(Source texts of formatted documents)
Start of Block

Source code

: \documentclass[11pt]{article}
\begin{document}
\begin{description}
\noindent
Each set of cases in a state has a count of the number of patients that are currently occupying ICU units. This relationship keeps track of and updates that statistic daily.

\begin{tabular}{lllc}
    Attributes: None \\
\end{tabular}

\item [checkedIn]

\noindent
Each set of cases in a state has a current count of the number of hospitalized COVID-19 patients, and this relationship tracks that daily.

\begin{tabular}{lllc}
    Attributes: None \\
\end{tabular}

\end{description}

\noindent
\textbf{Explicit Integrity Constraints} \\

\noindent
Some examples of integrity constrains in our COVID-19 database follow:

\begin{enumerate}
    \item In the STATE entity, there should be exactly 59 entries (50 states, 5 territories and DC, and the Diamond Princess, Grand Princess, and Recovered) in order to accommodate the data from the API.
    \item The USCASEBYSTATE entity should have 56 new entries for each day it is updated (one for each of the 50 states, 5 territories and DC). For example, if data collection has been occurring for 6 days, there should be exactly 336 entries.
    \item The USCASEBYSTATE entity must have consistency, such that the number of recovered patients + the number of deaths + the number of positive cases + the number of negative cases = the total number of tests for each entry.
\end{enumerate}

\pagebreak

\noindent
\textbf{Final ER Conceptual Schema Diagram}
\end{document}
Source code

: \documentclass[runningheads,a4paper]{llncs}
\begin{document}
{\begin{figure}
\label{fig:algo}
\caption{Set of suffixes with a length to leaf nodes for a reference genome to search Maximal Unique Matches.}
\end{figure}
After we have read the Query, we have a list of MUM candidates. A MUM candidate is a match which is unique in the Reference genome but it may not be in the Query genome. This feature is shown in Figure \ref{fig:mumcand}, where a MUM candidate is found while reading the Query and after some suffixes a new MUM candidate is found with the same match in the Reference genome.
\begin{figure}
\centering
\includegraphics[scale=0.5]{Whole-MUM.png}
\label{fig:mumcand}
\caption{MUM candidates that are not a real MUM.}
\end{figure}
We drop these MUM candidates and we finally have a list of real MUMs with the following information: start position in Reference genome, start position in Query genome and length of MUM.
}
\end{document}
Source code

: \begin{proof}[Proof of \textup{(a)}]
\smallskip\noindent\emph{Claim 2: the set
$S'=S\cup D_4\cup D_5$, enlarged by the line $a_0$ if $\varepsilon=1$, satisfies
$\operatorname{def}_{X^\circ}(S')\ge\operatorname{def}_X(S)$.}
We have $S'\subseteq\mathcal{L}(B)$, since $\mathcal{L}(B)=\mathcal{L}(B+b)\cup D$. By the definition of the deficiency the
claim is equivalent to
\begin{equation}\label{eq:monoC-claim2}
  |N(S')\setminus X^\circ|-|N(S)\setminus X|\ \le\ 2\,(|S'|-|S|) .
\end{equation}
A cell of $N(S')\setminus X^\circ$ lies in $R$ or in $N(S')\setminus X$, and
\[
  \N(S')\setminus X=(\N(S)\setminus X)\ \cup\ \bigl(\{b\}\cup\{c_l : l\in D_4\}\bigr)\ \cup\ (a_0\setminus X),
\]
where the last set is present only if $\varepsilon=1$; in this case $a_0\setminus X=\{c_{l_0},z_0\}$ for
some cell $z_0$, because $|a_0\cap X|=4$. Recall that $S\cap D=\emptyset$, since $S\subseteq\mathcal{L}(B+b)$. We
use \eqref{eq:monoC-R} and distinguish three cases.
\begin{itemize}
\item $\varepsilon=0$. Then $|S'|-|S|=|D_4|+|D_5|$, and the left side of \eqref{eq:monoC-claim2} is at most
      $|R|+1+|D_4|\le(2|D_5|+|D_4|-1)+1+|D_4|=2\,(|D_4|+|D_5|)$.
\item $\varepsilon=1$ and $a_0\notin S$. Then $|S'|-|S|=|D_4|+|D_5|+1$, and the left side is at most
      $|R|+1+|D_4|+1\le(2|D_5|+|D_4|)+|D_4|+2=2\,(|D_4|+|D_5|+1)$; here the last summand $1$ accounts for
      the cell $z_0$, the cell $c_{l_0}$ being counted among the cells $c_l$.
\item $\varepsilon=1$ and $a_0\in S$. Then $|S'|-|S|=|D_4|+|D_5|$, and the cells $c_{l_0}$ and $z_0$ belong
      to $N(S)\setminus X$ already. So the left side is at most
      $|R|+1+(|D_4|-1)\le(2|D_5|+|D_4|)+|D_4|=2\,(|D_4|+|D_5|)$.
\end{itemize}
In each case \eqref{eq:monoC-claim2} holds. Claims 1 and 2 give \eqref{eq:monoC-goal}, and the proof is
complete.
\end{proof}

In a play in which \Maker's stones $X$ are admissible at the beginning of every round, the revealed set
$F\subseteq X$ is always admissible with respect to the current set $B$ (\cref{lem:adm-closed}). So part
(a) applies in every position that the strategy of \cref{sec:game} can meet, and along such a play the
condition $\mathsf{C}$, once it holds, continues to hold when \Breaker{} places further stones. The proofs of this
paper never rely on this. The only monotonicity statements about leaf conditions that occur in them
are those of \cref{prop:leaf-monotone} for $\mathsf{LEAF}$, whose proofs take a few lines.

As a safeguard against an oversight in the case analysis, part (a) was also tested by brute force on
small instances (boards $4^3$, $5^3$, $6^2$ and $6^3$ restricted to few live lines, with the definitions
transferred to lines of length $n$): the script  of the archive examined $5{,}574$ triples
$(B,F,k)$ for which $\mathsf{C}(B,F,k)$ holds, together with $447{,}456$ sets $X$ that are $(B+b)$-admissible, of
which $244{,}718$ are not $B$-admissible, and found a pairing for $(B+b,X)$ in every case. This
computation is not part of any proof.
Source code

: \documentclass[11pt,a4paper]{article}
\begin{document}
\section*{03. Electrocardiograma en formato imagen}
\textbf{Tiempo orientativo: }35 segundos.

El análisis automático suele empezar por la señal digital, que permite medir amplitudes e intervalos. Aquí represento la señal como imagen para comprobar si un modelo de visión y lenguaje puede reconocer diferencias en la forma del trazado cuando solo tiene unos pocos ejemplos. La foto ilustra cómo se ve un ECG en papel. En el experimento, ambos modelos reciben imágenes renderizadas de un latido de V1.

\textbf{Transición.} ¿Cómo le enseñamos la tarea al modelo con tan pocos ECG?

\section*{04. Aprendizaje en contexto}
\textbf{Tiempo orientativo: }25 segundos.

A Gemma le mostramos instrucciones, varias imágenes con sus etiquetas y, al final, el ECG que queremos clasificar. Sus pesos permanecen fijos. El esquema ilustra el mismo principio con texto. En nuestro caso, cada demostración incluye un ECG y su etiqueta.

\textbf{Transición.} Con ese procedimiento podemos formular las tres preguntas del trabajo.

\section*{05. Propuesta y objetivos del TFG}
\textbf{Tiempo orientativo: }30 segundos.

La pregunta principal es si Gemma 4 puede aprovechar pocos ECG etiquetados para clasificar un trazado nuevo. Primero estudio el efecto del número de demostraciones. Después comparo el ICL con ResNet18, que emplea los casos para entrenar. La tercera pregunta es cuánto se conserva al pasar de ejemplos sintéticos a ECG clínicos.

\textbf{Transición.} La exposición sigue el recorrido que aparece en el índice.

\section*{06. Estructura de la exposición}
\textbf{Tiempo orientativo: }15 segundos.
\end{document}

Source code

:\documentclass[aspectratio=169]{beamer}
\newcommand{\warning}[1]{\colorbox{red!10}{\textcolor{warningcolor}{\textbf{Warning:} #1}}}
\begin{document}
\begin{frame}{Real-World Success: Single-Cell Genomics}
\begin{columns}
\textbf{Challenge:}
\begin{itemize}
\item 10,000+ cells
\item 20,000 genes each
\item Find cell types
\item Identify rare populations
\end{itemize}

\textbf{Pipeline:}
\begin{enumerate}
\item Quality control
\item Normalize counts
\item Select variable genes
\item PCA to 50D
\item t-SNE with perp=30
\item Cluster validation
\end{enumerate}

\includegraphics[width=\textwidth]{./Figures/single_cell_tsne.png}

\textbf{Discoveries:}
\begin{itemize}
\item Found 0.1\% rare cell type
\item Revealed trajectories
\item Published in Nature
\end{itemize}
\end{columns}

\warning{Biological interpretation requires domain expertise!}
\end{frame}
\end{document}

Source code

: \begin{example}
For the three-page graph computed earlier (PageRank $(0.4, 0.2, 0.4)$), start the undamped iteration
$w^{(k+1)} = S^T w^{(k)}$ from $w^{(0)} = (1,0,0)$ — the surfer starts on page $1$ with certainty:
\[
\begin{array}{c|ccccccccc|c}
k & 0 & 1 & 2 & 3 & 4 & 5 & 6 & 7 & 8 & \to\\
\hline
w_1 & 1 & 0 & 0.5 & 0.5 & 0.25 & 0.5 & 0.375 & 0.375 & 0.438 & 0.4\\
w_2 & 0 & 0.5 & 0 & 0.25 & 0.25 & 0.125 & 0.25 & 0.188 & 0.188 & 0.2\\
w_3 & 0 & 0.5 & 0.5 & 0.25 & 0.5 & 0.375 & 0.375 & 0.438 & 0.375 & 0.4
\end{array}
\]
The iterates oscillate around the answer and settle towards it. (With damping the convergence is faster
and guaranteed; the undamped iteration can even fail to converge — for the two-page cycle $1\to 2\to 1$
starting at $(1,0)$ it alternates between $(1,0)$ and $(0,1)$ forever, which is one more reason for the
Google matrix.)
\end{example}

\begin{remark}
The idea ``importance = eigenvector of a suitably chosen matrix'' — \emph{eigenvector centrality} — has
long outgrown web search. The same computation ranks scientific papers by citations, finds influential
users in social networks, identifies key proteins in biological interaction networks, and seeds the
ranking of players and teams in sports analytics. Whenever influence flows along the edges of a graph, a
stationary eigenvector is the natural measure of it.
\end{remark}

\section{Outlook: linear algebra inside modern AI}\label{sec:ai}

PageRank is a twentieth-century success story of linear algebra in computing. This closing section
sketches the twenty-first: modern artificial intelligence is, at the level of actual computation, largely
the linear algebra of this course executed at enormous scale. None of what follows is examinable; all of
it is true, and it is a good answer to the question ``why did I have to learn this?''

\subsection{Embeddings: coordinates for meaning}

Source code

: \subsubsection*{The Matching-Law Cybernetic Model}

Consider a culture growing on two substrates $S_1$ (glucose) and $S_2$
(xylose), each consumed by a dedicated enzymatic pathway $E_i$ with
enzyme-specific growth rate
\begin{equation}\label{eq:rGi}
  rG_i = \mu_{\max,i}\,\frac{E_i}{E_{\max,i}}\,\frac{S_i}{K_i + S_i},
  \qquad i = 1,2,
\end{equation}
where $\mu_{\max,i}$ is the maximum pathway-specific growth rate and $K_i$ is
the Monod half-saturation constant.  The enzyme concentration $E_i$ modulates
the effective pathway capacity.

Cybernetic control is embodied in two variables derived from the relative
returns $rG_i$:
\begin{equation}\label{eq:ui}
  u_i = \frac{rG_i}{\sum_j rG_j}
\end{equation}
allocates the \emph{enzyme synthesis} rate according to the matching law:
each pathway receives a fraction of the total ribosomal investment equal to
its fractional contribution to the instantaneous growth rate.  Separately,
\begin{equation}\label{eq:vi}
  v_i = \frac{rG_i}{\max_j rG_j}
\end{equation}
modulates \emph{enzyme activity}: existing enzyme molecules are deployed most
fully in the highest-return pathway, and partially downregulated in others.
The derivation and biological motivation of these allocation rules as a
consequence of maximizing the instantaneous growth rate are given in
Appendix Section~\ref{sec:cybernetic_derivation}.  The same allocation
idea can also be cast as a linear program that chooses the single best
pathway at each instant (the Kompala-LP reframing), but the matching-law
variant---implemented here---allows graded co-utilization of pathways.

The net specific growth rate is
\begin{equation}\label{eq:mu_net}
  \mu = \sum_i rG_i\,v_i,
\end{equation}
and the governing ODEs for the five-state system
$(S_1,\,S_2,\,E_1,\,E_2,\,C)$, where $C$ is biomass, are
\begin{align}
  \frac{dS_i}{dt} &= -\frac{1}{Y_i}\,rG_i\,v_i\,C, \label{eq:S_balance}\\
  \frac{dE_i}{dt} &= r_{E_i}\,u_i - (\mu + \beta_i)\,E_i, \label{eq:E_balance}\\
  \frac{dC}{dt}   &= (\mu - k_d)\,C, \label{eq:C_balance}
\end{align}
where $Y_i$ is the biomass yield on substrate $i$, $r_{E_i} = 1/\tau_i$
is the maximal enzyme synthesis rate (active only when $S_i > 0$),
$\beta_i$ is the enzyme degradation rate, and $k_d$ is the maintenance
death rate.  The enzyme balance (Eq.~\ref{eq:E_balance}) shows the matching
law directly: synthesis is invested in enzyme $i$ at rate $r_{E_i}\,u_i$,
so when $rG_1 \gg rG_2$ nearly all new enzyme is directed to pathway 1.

End of Block

## [About this task]
Gather up the lines containing the word "emph" from these records and copy them.

## [Task result]
\smallskip\noindent\emph{Claim 2: the set
The idea ``importance = eigenvector of a suitably chosen matrix'' — \emph{eigenvector centrality} — has
allocates the \emph{enzyme synthesis} rate according to the matching law:
modulates \emph{enzyme activity}: existing enzyme molecules are deployed most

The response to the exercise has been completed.